PROBLEM DETAILS:
Among the records below, find the lines that contain "pdftrailerid" and copy each of them.

________________________

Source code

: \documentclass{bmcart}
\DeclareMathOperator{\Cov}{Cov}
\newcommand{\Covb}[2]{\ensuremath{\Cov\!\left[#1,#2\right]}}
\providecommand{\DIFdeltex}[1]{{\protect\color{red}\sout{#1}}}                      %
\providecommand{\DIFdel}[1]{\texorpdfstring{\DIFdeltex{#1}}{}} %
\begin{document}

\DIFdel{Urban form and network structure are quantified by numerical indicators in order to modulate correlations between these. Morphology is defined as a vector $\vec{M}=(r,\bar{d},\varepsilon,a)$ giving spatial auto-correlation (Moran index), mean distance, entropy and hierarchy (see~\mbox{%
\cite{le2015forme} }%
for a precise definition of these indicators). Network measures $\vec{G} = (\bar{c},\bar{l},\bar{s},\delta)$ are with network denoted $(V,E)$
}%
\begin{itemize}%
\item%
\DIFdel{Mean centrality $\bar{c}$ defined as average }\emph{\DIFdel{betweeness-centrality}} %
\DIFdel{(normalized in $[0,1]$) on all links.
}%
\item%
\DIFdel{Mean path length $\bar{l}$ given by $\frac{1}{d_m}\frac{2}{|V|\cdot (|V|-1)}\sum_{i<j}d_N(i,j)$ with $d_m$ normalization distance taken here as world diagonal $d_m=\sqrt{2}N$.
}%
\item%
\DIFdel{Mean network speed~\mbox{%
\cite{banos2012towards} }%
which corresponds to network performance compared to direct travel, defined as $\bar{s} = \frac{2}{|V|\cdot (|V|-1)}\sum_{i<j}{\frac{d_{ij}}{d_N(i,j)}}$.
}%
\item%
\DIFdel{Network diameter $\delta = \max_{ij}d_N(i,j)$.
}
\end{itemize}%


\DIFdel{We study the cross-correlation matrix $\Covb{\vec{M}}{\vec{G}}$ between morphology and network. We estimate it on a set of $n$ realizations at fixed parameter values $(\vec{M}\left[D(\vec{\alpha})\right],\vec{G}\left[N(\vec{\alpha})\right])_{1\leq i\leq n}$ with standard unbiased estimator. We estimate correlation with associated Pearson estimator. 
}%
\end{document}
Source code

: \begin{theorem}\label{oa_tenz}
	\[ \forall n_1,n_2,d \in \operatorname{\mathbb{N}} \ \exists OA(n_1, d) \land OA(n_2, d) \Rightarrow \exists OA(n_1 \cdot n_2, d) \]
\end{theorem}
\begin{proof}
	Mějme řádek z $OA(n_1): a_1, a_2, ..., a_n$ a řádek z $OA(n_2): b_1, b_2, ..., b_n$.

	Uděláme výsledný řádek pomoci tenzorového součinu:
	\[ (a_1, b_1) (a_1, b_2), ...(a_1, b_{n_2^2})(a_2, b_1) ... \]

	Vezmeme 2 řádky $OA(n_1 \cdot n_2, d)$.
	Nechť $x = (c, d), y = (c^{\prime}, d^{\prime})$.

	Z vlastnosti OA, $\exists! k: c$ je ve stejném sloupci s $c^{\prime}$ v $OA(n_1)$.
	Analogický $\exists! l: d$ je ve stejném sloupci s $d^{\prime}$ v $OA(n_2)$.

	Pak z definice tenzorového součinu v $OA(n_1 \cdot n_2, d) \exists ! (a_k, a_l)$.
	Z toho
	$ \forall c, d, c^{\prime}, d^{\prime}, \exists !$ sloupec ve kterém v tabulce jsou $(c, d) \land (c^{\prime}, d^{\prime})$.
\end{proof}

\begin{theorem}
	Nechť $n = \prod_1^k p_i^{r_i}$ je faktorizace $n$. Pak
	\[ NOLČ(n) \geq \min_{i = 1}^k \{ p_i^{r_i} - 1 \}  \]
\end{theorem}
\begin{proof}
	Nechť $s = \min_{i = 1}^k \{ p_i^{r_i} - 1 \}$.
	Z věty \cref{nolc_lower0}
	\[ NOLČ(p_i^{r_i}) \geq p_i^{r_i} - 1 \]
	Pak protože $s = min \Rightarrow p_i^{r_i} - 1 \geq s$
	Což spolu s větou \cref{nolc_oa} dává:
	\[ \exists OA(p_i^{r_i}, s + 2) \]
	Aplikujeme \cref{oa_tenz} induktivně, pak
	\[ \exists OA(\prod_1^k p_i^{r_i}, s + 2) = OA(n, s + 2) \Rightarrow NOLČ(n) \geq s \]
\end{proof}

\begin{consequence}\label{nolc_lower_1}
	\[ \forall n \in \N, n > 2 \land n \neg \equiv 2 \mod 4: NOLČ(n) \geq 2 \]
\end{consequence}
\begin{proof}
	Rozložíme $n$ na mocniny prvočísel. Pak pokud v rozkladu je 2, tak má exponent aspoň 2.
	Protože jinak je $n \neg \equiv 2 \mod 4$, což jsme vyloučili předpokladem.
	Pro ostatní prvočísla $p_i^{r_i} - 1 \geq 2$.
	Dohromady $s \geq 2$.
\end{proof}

________________________

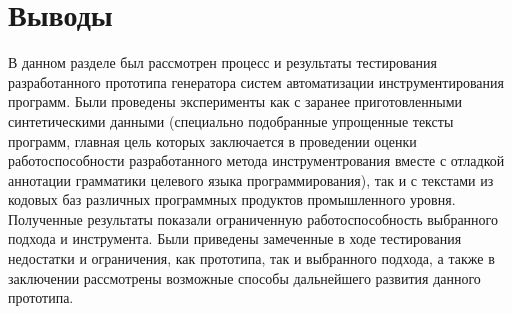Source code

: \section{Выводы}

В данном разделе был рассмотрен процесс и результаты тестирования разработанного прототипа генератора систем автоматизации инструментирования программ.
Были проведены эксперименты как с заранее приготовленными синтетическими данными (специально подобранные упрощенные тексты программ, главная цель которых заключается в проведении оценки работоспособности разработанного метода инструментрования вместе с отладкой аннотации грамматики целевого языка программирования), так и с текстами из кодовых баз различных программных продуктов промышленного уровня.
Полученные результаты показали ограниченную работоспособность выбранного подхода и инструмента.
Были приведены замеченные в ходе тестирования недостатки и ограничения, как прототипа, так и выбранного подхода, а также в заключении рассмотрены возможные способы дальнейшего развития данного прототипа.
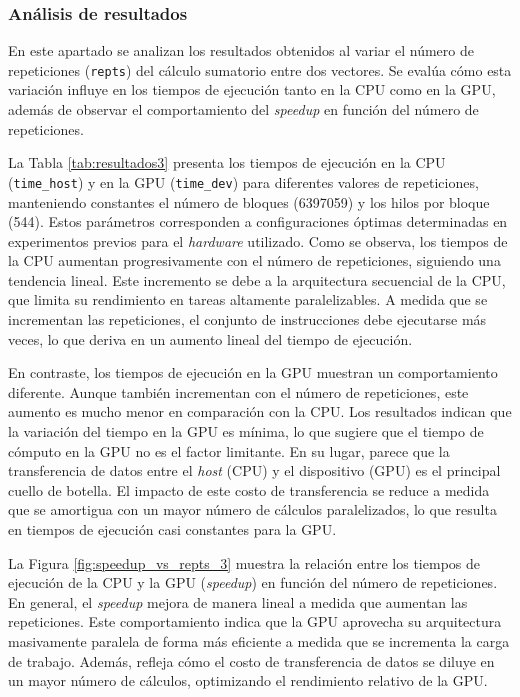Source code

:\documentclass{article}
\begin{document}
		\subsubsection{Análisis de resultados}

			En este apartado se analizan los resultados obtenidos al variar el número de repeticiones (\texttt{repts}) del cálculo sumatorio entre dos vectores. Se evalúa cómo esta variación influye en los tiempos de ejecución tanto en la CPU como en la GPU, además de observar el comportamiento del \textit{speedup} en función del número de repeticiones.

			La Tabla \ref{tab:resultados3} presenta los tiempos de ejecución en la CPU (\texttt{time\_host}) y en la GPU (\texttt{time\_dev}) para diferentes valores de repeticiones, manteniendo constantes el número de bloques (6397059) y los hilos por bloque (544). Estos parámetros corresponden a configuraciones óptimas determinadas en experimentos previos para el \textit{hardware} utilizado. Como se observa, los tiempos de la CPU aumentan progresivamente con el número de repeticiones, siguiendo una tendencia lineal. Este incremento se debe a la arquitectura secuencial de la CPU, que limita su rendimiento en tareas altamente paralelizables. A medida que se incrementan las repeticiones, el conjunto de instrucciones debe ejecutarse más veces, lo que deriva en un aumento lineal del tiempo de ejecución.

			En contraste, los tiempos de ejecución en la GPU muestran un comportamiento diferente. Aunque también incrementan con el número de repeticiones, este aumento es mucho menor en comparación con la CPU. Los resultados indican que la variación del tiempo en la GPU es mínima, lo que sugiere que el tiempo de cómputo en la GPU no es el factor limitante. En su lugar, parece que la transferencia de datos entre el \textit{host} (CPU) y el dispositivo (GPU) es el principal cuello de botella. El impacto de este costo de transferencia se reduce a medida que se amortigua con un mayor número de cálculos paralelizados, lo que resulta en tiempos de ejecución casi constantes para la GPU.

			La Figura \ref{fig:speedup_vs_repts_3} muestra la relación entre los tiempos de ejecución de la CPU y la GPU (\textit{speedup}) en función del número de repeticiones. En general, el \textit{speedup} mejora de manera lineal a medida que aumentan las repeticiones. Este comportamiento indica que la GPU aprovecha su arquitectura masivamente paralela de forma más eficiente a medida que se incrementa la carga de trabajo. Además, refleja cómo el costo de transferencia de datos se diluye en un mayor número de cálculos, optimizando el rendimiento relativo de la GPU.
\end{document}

________________________

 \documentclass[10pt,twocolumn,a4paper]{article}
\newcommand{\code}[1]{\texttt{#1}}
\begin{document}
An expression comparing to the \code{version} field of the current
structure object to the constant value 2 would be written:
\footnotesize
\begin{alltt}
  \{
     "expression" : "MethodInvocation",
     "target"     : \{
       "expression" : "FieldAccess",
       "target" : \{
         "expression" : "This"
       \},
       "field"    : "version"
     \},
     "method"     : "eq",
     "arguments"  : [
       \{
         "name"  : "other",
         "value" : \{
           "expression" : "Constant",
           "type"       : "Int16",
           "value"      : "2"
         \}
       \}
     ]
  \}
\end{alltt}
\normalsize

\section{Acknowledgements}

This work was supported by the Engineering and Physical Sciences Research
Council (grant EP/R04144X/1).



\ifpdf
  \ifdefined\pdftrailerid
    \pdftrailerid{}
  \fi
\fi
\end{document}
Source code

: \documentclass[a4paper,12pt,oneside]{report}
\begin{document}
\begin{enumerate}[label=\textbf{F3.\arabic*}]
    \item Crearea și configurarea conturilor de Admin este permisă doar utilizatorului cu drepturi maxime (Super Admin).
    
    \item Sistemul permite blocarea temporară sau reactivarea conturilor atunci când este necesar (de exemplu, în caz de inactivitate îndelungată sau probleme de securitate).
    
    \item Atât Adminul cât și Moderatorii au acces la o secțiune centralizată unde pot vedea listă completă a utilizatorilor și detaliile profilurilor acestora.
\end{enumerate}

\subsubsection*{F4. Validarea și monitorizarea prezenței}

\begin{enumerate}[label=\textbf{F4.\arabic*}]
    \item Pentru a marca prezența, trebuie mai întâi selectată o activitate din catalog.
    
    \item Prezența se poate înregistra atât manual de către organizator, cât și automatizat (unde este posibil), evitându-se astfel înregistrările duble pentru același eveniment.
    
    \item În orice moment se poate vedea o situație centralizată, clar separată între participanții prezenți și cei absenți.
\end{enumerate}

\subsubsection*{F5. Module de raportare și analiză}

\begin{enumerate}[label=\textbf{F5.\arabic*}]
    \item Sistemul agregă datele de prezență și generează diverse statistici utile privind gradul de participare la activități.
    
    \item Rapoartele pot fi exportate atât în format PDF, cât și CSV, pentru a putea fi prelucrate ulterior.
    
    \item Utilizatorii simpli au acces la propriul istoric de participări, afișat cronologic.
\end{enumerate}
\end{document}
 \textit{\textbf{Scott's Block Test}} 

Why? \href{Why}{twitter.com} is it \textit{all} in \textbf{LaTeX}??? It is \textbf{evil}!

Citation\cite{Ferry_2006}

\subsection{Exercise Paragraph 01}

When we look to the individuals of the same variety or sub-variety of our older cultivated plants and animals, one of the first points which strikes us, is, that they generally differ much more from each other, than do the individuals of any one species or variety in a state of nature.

________________________

RESPONSE AREA:
  \ifdefined\pdftrailerid
    \pdftrailerid{}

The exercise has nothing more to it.